A strange way to behave, you might think, especially for a man like myself who cares so much about the opinions of others. To which I would answer, no, it is not strange at all, if you were to consider my situation. By that point I had grown entirely convinced of the unlikelihood of a certain reality, and so equally certain of the unlikelihood of any repercussions. To me, then, to do anything was really to do nothing. That, and my conviction of mankind’s utter inferiority in comparison to our more evolved counterparts. Such as the chimpanzee. Ms. Vink was nothing more than an earthworm in comparison to the rest of the animal kingdom. Even in comparison to the human race, and more specifically me, who at the very least knew about his shortcomings, and was well underway to doing something about them.
These thoughts kept me occupied for several seconds. All the while Ms. Vink stood before me in a thin blouse and shorts of a similar material, both hands in mid-air, frozen rigid. Her wet mouth had dropped open in surprise as Ron and Willem came towards me.

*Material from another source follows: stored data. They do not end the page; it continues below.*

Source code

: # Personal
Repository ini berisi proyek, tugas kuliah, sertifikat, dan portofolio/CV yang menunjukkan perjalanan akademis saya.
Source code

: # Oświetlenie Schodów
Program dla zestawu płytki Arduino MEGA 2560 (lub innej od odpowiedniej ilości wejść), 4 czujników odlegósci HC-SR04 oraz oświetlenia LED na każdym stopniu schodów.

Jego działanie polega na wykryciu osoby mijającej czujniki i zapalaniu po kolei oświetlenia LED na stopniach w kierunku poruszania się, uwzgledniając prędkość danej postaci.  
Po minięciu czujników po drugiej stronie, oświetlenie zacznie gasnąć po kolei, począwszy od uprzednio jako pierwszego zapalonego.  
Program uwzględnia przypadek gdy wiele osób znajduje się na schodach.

“My God Hans, what in the world has gotten into you?”
Several men approached me slowly, as if I was some kind of deranged animal, hands extended, heads back, clawing at me.
I treated them no better than any predator would treat their prey. With my thin, delicate fingers I slashed like an agile crab, first at Ron, then at Willem before escaping through a narrow passageway, coat and all.
I ran home as if floating on clouds of ecstasy, filled with a satisfaction so intense it jolted my arms and legs, making my run look more like a gallop.
Once back I bolted my door and sat at my desk for quite some time before making my way upstairs. I downed half a bottle of valerian and fell into a deep, dreamless sleep.
The following morning I woke up anxious. Not because of what I had done to Ms. Vink. No, I could not care less about her wellbeing. A predator’s apathy had calloused my brain. No, what worried me was what she had said about the sparrow’s peanut brain. Though it pained me to say it, she was, in a way, right. Surely the eyes did not account for the intellect. I had spent so much of my life focusing on sight, vision, optics alone, that I had completely forgotten about the intelligence needed to make sense of those perceptions.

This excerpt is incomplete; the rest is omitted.